Am Ende waren die Themen oftmals ernster, weil es ihm nicht mehr gut ging. Aber die Treffen fanden natürlich weiter statt. Wenn ich den Raum nach unseren Treffen verlassen habe und er ein Lächeln im Gesicht hatte, wusste ich, dass es sich gelohnt hat. Er hat mir viele Dinge mitgegeben, über die ich später noch nachgedacht und aus denen ich gelernt habe. Er starb dann, was mir sehr naheging. Aber ich habe gemerkt: Menschen zu helfen, gibt mir ein wirklich gutes Gefühl.

Hat Sie diese Erfahrung sensibilisiert, dass es ein Leben außerhalb des Glitzergeschäfts Fußball gibt?

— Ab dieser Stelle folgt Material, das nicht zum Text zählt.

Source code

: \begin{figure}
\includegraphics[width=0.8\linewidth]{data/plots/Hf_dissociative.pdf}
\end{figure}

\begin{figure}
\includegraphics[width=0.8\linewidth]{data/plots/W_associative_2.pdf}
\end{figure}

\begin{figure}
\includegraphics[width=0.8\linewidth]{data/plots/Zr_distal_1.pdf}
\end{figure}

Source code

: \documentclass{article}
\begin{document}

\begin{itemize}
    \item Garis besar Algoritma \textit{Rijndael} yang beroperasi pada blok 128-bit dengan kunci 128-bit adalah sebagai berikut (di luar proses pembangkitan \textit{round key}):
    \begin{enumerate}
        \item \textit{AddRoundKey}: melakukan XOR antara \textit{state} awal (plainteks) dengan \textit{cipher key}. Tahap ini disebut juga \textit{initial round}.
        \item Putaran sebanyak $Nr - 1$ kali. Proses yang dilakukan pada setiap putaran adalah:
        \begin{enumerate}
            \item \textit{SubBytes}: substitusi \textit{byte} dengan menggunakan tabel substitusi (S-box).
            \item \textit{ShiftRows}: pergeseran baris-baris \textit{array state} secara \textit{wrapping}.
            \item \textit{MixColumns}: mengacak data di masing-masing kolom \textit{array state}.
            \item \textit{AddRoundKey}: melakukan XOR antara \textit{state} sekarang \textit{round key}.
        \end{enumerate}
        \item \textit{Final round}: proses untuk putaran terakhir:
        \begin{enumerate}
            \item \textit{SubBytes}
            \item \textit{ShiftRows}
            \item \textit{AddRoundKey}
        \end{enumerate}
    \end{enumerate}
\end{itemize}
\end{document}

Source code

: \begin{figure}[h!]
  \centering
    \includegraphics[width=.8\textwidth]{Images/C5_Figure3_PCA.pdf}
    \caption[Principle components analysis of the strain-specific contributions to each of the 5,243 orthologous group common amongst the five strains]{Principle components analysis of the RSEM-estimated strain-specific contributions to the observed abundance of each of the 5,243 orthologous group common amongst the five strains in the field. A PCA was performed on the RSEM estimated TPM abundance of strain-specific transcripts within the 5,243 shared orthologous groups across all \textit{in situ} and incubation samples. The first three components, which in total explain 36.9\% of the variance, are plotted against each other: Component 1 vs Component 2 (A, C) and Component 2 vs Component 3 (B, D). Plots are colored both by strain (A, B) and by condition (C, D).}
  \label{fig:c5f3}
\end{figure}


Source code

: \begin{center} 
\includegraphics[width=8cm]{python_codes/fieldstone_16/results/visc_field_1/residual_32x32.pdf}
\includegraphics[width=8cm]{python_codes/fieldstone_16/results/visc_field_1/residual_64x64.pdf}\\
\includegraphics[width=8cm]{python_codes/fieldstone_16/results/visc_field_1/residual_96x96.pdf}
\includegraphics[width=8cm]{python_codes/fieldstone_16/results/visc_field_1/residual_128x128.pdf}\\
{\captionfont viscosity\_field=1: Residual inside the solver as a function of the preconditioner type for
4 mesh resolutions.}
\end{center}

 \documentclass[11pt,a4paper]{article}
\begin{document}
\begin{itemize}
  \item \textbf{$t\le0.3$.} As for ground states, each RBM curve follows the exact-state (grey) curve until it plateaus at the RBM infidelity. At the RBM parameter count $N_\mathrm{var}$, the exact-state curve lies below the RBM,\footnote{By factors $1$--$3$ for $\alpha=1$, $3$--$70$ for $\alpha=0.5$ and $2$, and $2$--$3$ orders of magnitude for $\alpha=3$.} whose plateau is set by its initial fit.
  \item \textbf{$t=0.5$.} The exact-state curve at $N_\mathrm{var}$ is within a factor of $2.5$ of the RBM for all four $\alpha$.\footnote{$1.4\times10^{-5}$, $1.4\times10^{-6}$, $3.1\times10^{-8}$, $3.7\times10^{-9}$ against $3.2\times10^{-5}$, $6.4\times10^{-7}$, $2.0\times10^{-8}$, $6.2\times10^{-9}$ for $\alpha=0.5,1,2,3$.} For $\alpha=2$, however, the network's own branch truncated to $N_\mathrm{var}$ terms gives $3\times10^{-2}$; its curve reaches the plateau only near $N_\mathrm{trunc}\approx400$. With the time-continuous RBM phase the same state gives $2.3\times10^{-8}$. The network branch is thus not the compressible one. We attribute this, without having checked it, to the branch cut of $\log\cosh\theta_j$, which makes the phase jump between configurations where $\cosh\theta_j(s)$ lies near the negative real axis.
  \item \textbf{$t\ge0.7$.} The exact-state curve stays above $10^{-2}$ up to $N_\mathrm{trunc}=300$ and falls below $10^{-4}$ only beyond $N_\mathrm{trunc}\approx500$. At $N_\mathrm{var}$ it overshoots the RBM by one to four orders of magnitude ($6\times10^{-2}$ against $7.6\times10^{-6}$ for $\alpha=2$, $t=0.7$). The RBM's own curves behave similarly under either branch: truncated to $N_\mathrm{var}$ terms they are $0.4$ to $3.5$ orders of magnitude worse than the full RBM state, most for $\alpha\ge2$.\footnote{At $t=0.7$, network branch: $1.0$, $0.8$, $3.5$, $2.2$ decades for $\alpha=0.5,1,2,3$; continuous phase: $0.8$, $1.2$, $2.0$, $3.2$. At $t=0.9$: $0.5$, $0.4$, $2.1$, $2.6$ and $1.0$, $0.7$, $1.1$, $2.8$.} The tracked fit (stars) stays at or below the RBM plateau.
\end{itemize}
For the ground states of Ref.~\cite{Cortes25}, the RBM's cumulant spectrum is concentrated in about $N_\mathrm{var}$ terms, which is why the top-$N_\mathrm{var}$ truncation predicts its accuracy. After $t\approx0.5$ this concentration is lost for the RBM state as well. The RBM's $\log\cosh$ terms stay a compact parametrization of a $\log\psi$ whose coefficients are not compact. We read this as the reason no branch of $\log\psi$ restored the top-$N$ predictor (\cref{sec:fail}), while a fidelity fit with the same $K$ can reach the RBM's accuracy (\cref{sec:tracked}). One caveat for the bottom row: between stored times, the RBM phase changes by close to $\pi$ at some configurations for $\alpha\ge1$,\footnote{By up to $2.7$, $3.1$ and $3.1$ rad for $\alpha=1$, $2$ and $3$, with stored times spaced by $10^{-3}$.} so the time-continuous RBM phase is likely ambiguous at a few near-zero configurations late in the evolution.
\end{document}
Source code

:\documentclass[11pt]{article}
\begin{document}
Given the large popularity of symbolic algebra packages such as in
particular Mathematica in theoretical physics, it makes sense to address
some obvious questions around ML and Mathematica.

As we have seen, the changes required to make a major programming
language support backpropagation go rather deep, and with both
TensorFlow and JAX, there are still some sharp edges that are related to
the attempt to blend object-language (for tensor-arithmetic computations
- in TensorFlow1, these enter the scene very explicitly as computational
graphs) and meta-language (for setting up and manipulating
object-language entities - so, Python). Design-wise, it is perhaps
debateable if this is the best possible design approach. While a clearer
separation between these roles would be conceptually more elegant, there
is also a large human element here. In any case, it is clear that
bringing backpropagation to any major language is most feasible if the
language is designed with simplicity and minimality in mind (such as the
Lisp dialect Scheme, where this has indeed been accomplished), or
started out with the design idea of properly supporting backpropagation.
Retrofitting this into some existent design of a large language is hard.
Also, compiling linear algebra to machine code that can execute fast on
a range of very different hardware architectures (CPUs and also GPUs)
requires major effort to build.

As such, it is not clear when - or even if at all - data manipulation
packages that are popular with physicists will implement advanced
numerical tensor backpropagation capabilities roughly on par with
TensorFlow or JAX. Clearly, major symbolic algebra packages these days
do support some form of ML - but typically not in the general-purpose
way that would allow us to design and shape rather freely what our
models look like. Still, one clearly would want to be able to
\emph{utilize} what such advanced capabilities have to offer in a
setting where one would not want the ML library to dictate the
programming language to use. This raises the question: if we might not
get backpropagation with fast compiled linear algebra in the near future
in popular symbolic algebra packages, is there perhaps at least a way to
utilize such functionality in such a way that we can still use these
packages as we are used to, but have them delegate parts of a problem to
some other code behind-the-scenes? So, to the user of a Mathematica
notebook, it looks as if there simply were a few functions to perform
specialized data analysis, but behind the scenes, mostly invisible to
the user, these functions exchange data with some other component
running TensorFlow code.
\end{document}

Nein, das wusste ich schon. Ich war mit 18 noch Amateur, daher war mir immer klar, dass es ein Leben außerhalb des Fußballs gibt. Und ich denke, das ist einer der Gründe für meine Einstellung: Wenn du etwas erreichen willst, dann musst du auch hart dafür arbeiten und dann kannst du es schaffen.

Bei den VfL-Fans scheint Ihre Einstellung gut anzukommen, Sie erhalten große Anerkennung.

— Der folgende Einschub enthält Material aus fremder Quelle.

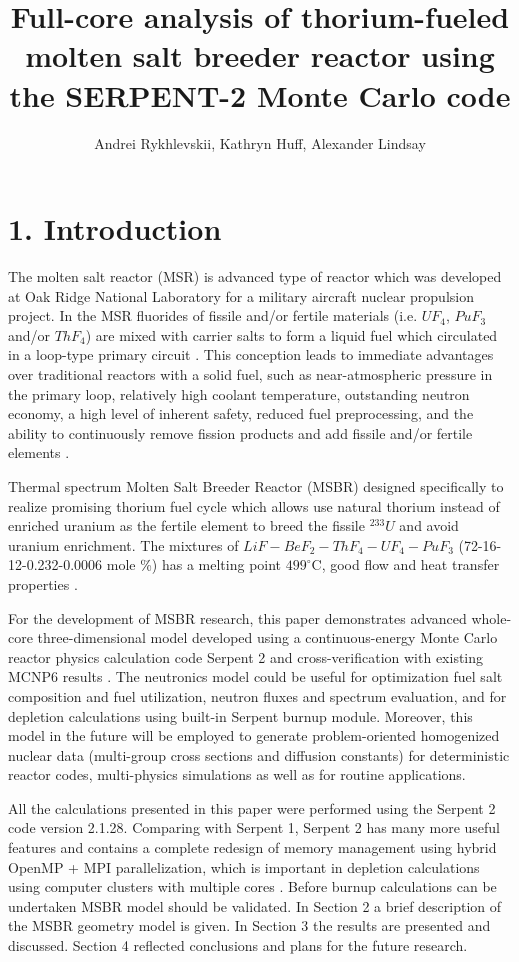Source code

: \documentclass{anstrans}
\title{Full-core analysis of thorium-fueled molten salt breeder reactor using the SERPENT-2 Monte Carlo code}
\author{Andrei Rykhlevskii, Kathryn Huff, Alexander Lindsay}
\institute{
Department of Nuclear, Plasma, and Radiological Engineering, University of Illinois at Urbana-Champaign \break
Urbana, IL
}
\begin{document}
\section{1. Introduction}
The molten salt reactor (MSR) is advanced type of reactor which was  developed at Oak Ridge National Laboratory for a military aircraft nuclear propulsion project. In the MSR fluorides of fissile and/or fertile materials (i.e. $UF_4$, $PuF_3$ and/or $ThF_4$) are mixed with carrier salts to form a liquid fuel which circulated in a loop-type primary circuit \cite{haubenreich_experience_1970}. This conception leads to immediate advantages over traditional reactors with a solid fuel, such as near-atmospheric pressure in the primary loop, relatively high coolant temperature, outstanding neutron economy, a high level of inherent safety, reduced fuel preprocessing, and the ability to continuously remove fission products and add fissile and/or fertile elements \cite{leblanc_molten_2010}. 

Thermal spectrum Molten Salt Breeder Reactor (MSBR) designed specifically to realize promising thorium fuel cycle which allows use natural thorium instead of enriched uranium as the fertile element to breed the fissile $^{233}U$ and avoid uranium enrichment. The mixtures of $LiF-BeF_2-ThF_4-UF_4-PuF_3$ (72-16-12-0.232-0.0006 mole \%) has a melting point $499^\circ$C, good flow and heat transfer properties \cite{robertson_conceptual_1971}.

For the development of MSBR research, this paper demonstrates advanced whole-core three-dimensional model developed using a continuous-energy Monte Carlo reactor physics calculation code Serpent 2 and cross-verification with existing MCNP6 results \cite{park_whole_2015,leppanen_serpent_2012}. The neutronics model could be useful for optimization fuel salt composition and fuel utilization, neutron fluxes and spectrum evaluation, and for depletion calculations using built-in Serpent burnup module. Moreover, this model in the future will be employed to generate problem-oriented homogenized nuclear data (multi-group cross sections and diffusion constants) for deterministic reactor codes, multi-physics simulations \cite{fridman_use_2011,valtavirta_coupled_2017} as well as for routine applications.

All the calculations presented in this paper were performed using the Serpent 2 code version 2.1.28. Comparing with Serpent 1, Serpent 2 has many more useful features and contains a complete redesign of memory management using hybrid OpenMP + MPI parallelization, which is important in depletion calculations using computer clusters with multiple cores \cite{leppanen_serpent_2015}. Before burnup calculations can be undertaken MSBR model should be validated. In Section 2 a brief description of the MSBR geometry model is given. In Section 3 the results are presented and discussed. Section 4 reflected conclusions and plans for the future research.
\end{document}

Ich habe mitbekommen, dass die Fans mir bei meinen ersten Einsätzen applaudiert haben, und das ist natürlich ein tolles Gefühl. Den Leuten gefällt meine Art und Weise zu spielen. Sie schätzen, dass ich immer arbeite. Das spüre ich. Der VfL ist ein Arbeiterklub. Es ist nicht selbstverständlich, auf dem Rasen vor den Fans zu spielen. Dafür muss man arbeiten.